Finalmente, el recibo de la luz se encarece en un 11% y
vuelve a dejar al descubierto la poca confianza que se puede tener en todas las
predicciones del PP, que negó sistemáticamente durante todo el mes pasado que
fuera a producirse esta subida, como ha venido haciendo con regularidad desde
que comenzara su mandato, cada vez que se trata de algún asunto que afecte
gravemente al bienestar de los españoles.
El Ministro Montoro, que podría ser la imagen de esta campaña
de negativas que luego terminan siendo realidades incómodas para todos nosotros
y que ha hecho de su discurso una continua presunción de lo que podría
calificarse como la “realidad del mundo Rajoy”, aún se ha atrevido a agradecernos
todas las renuncias que hemos hecho y hacemos, supuestamente en solidaridad con
ésta y muchas otras medidas que el gobierno se ha visto “obligado” a tomar y
que según él, están contribuyendo a la aparición de esa luz al final del túnel,
que por ahora, sólo es visible si se milita en el Partido Popular y con mucha
más nitidez, si se ocupa algún ministerio.

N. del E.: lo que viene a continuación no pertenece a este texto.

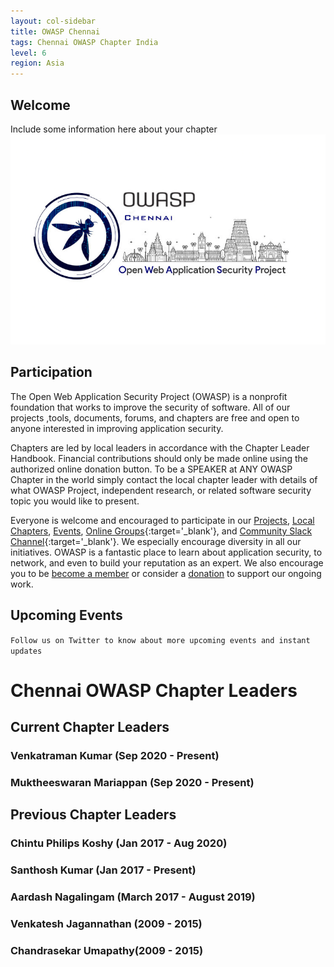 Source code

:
 ```yaml
---
layout: col-sidebar
title: OWASP Chennai
tags: Chennai OWASP Chapter India
level: 6
region: Asia
---
```


## Welcome
Include some information here about your chapter
<img src="assets/images/bug_dark.png">

## Participation
The Open Web Application Security Project (OWASP) is a nonprofit foundation that works to improve the security of software. All of our projects ,tools, documents, forums, and chapters are free and open to anyone interested in improving application security. 

Chapters are led by local leaders in accordance with the Chapter Leader Handbook. Financial contributions should only be made online using the authorized online donation button. To be a SPEAKER at ANY OWASP Chapter in the world simply contact the local chapter leader with details of what OWASP Project, independent research, or related software security topic you would like to present.

Everyone is welcome and encouraged to participate in our [Projects](/projects), [Local Chapters](/chapters), [Events](/events), [Online Groups](https://groups.google.com/a/owasp.com/){:target='_blank'}, and [Community Slack Channel](https://owasp.slack.com/){:target='_blank'}. We especially encourage diversity in all our initiatives. OWASP is a fantastic place to learn about application security, to network, and even to build your reputation as an expert. We also encourage you to be [become a member](/membership) or consider a [donation](/donate) to support our ongoing work.

## Upcoming Events
```Follow us on Twitter to know about more upcoming events and instant updates```

# **Chennai OWASP Chapter Leaders**

## Current Chapter Leaders

### Venkatraman Kumar (Sep 2020 - Present)

### Muktheeswaran Mariappan (Sep 2020 - Present)

## Previous Chapter Leaders

### Chintu Philips Koshy (Jan 2017 - Aug 2020)

### Santhosh Kumar (Jan 2017 - Present)

### Aardash Nagalingam (March 2017 - August 2019)

### Venkatesh Jagannathan (2009 - 2015)

### Chandrasekar Umapathy(2009 - 2015)

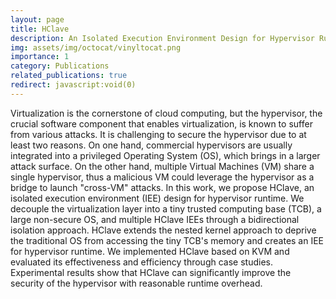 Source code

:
 ```yaml
---
layout: page
title: HClave
description: An Isolated Execution Environment Design for Hypervisor Runtime Security
img: assets/img/octocat/vinyltocat.png
importance: 1
category: Publications
related_publications: true
redirect: javascript:void(0)
---
```


Virtualization is the cornerstone of cloud computing, but the hypervisor, the crucial software component that enables virtualization, is known to suffer from various attacks. It is challenging to secure the hypervisor due to at least two reasons. On one hand, commercial hypervisors are usually integrated into a privileged Operating System (OS), which brings in a larger attack surface. On the other hand, multiple Virtual Machines (VM) share a single hypervisor, thus a malicious VM could leverage the hypervisor as a bridge to launch "cross-VM" attacks. In this work, we propose HClave, an isolated execution environment (IEE) design for hypervisor runtime. We decouple the virtualization layer into a tiny trusted computing base (TCB), a large non-secure OS, and multiple HClave IEEs through a bidirectional isolation approach. HClave extends the nested kernel approach to deprive the traditional OS from accessing the tiny TCB's memory and creates an IEE for hypervisor runtime. We implemented HClave based on KVM and evaluated its effectiveness and efficiency through case studies. Experimental results show that HClave can significantly improve the security of the hypervisor with reasonable runtime overhead.

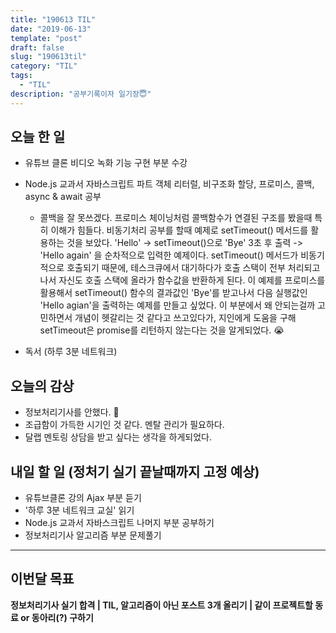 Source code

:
 ```yaml
---
title: "190613 TIL"
date: "2019-06-13"
template: "post"
draft: false
slug: "190613til"
category: "TIL"
tags:
  - "TIL"
description: "공부기록이자 일기장😇"
---
```


## 오늘 한 일

- 유튜브 클론 비디오 녹화 기능 구현 부분 수강
- Node.js 교과서 자바스크립트 파트 객체 리터럴, 비구조화 할당, 프로미스, 콜백, async & await 공부
  - 콜백을 잘 못쓰겠다. 프로미스 체이닝처럼 콜백함수가 연결된 구조를 봤을때 특히 이해가 힘들다. 비동기처리 공부를 할때 예제로 setTimeout() 메서드를 활용하는 것을 보았다. 'Hello' -> setTimeout()으로 'Bye' 3초 후 출력 -> 'Hello again' 을 순차적으로 입력한 예제이다. setTimeout() 메서드가 비동기적으로 호출되기 때문에, 테스크큐에서 대기하다가 호출 스택이 전부 처리되고 나서 자신도 호출 스택에 올라가 함수값을 반환하게 된다. 이 예제를 프로미스를 활용해서 setTimeout() 함수의 결과값인 'Bye'를 받고나서 다음 실행값인 'Hello agian'을 출력하는 예제를 만들고 싶었다. 이 부분에서 왜 안되는걸까 고민하면서 개념이 헷갈리는 것 같다고 쓰고있다가, 지인에게 도움을 구해 setTimeout은 promise를 리턴하지 않는다는 것을 알게되었다. 😭

- 독서 (하루 3분 네트워크)

## 오늘의 감상

- 정보처리기사를 안했다. 🤣
- 조급함이 가득한 시기인 것 같다. 멘탈 관리가 필요하다.
- 달랩 멘토링 상담을 받고 싶다는 생각을 하게되었다.

## 내일 할 일 (정처기 실기 끝날때까지 고정 예상)

- 유튜브클론 강의 Ajax 부분 듣기
- '하루 3분 네트워크 교실' 읽기
- Node.js 교과서 자바스크립트 나머지 부분 공부하기
- 정보처리기사 알고리즘 부분 문제풀기

---

## 이번달 목표

**정보처리기사 실기 합격 | TIL, 알고리즘이 아닌 포스트 3개 올리기 | 같이 프로젝트할 동료 or 동아리(?) 구하기** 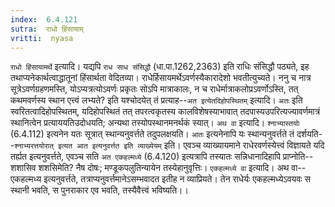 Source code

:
 ```yaml
---
index:  6.4.121
sutra:  राधो हिंसायाम्
vritti:  nyasa
---
```


`राधो हिंसायामर्थे` इत्यादि। यद्यपि `राध साध संसिद्धौ` (धा.पा.1262,2363) इति राधिः संसिद्धौ पठ्यते, इह तथाप्यनेकार्थत्वाद्धातूनां हिंसार्थता वेदितव्या। राधेर्हिसायमर्थेऽवर्णस्यैकारादेशो भवतीत्युच्यते।
ननु च नात्र सूत्रेऽवर्णग्रहणमस्ति, योऽप्यत्रत्योऽवर्णः प्रकृतः सोऽपि मात्राकालः, न च राधेर्मात्राकलोप्रऽवर्णोऽस्ति, तत् कथमवर्णस्य स्थान एत्त्वं लभ्यते? इति यश्चोदयेत् तं प्रत्याह--`अत इत्येतदिहोपस्थितम्` इत्यादि। `अतः` इति स्वरितत्वादिहोपस्थितम्, यदिहोपस्थितं तत् तपरत्वकृतस्य कालविशेषस्याभावात् तदपास्यउपरित्यज्यावर्णमात्रं स्थानित्वेन प्रत्याययतिउदोधयति; अन्यथा तस्योपस्थानमनर्थकं स्यात्।
`अथ वा` इत्यादि। `श्नाभ्यास्तयोः` (6.4.112) इत्यनेन यतः सूत्रात् स्थान्यनुवर्त्तते तदुपलक्षयति। `आतः` इत्यनेनापि यः स्थान्यनुवर्त्तते तं दर्शयति--`श्नाभ्यरत्तयोरात् इत्यत आत इत्यनुवर्त्तत इति व्याख्येयम्` इति। एवञ्च व्याख्यायमाने राधेरवर्णस्येत्त्वं विज्ञायते यदि तर्ह्यत इत्यनुवर्त्तते, एवञ्च सति `अत एकहल्मध्ये` (6.4.120) इत्यत्रापि तस्यातः सन्निधानादिहापि प्राप्नोति--शशासिव शशसिमेति? नैष दोषः; मण्डूकपलुतिन्यायेन तस्येहानुवृत्तिः।
`एकहल्मध्ये वा` इत्यादि। अथ वा--एकहल्मध्य इत्यनुवर्त्तते, तत्राप्यनुवर्त्तमानेऽसम्भवादत इतीह न व्याप्रियते। तेन राधेर्यः एकहल्मध्येऽवयवः स स्थानी भवति, स पुनराकार एव भवति, तस्यैवैत्त्वं भविष्यति।।

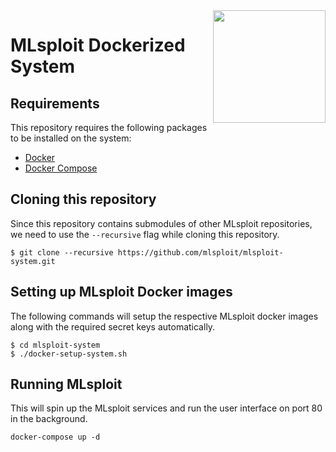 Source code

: <img width="180" align="right" src="https://mlsploit.github.io/static/img/mlsploit-logo.png">

# MLsploit Dockerized System

## Requirements

This repository requires the following packages to be installed on the system:
- [Docker](https://docs.docker.com/get-docker/)
- [Docker Compose](https://docs.docker.com/compose/install/)


## Cloning this repository

Since this repository contains submodules of other MLsploit repositories,
we need to use the `--recursive` flag while cloning this repository.

```
$ git clone --recursive https://github.com/mlsploit/mlsploit-system.git
```


## Setting up MLsploit Docker images

The following commands will setup the respective MLsploit docker images
along with the required secret keys automatically.

```
$ cd mlsploit-system
$ ./docker-setup-system.sh
```


## Running MLsploit

This will spin up the MLsploit services and run the user interface on port 80
in the background.

```
docker-compose up -d
```
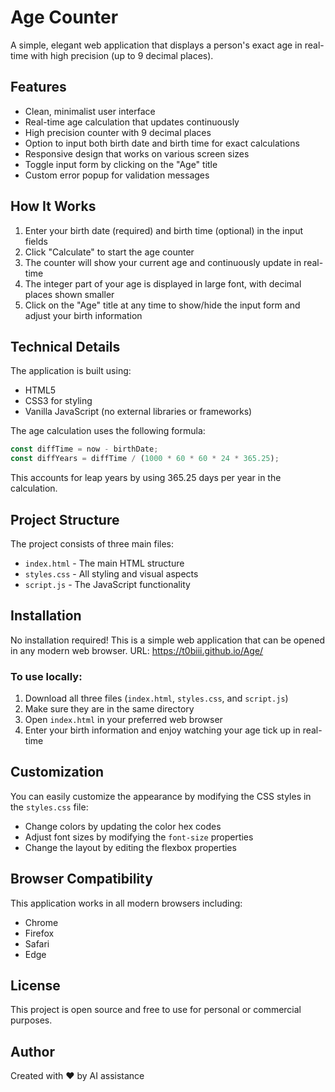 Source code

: # Age Counter

A simple, elegant web application that displays a person's exact age in real-time with high precision (up to 9 decimal places).

## Features

- Clean, minimalist user interface
- Real-time age calculation that updates continuously
- High precision counter with 9 decimal places
- Option to input both birth date and birth time for exact calculations
- Responsive design that works on various screen sizes
- Toggle input form by clicking on the "Age" title
- Custom error popup for validation messages

## How It Works

1. Enter your birth date (required) and birth time (optional) in the input fields
2. Click "Calculate" to start the age counter
3. The counter will show your current age and continuously update in real-time
4. The integer part of your age is displayed in large font, with decimal places shown smaller
5. Click on the "Age" title at any time to show/hide the input form and adjust your birth information

## Technical Details

The application is built using:
- HTML5
- CSS3 for styling
- Vanilla JavaScript (no external libraries or frameworks)

The age calculation uses the following formula:

```js
const diffTime = now - birthDate;
const diffYears = diffTime / (1000 * 60 * 60 * 24 * 365.25);
```


This accounts for leap years by using 365.25 days per year in the calculation.

## Project Structure

The project consists of three main files:
- `index.html` - The main HTML structure
- `styles.css` - All styling and visual aspects
- `script.js` - The JavaScript functionality

## Installation

No installation required! This is a simple web application that can be opened in any modern web browser. URL: https://t0biii.github.io/Age/

### To use locally:

1. Download all three files (`index.html`, `styles.css`, and `script.js`)
2. Make sure they are in the same directory
3. Open `index.html` in your preferred web browser
4. Enter your birth information and enjoy watching your age tick up in real-time

## Customization

You can easily customize the appearance by modifying the CSS styles in the `styles.css` file:

- Change colors by updating the color hex codes
- Adjust font sizes by modifying the `font-size` properties
- Change the layout by editing the flexbox properties

## Browser Compatibility

This application works in all modern browsers including:
- Chrome
- Firefox
- Safari
- Edge

## License

This project is open source and free to use for personal or commercial purposes.

## Author

Created with ❤️ by AI assistance
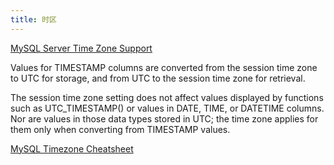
 ```yaml
---
title: 时区
---
```


[MySQL Server Time Zone Support](https://dev.mysql.com/doc/refman/8.0/en/time-zone-support.html)

Values for TIMESTAMP columns are converted from the session time zone to UTC for storage, and from UTC to the session time zone for retrieval.

The session time zone setting does not affect values displayed by functions such as UTC_TIMESTAMP() or values in DATE, TIME, or DATETIME columns. Nor are values in those data types stored in UTC; the time zone applies for them only when converting from TIMESTAMP values.

[MySQL Timezone Cheatsheet](https://stackoverflow.com/questions/19023978/should-mysql-have-its-timezone-set-to-utc/19075291#19075291)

Yo quisiera aclararle a Montoro, en nombre de todos los
españoles, que esas renuncias a las que tan alegremente alude son en realidad,
un robo descarado de derechos que nos han sido hurtados por supuesto, sin
nuestro beneplácito y que la voluntad de los ciudadanos no es en estos
momentos, la de solidarizarse en modo alguna con las desastrosas políticas que
practica un partido conservador que está convirtiendo su mandato en un continuo
abuso de poder y siempre en nuestro prejuicio.
Es verdad que llegaron a donde están por medio de las urnas,
pero la mayoría absoluta que obtuvieron tuvo, literalmente, que ver con la
presentación de un programa, que una vez ocupada la Presidencia de la Nación,
se ha venido incumpliendo sistemáticamente, mientras se aplicaban otras medidas
que no solo no estaban contempladas en el escrito, sino que en la mayoría de
los casos, han contradicho diametralmente lo que se prometió a los ciudadanos,
viniendo a agravar la situación de las mayorías de manera alarmante.
Nadie hay renunciado aquí voluntariamente a la sanidad
pública, ni ha pedido un copago en el
precio de las medicinas, teniendo en muchos casos que abandonar los
tratamientos, por no poder costearlos, ni ha aplaudido la subida de las tasas
universitarias, ni va a pasar el invierno sin encender la calefacción por amor
al señor Rajoy y su Gobierno.
Los españoles no han sugerido a sus Empresas que les rebajen
los sueldos, ni le ha suplicado al Presidente que apruebe una Reforma Laboral
que los ha dejado en la calle, ni que fuera al rescate de los bancos,
endeudándonos a todos de por vida, mientras las pequeñas y medianas empresas se
ven obligadas a cerrar, por falta de crédito.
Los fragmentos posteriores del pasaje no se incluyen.